»»

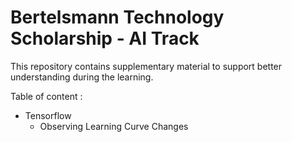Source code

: # Bertelsmann Technology Scholarship - AI Track

This repository contains supplementary material to support better understanding during the learning. 

Table of content :
* Tensorflow
  * Observing Learning Curve Changes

««

### What is required
Every entry above should be written out again verbatim, with no pictures included.

### Exercise result
Source code

: # Bertelsmann Technology Scholarship - AI Track

This repository contains supplementary material to support better understanding during the learning. 

Table of content :
* Tensorflow
  * Observing Learning Curve Changes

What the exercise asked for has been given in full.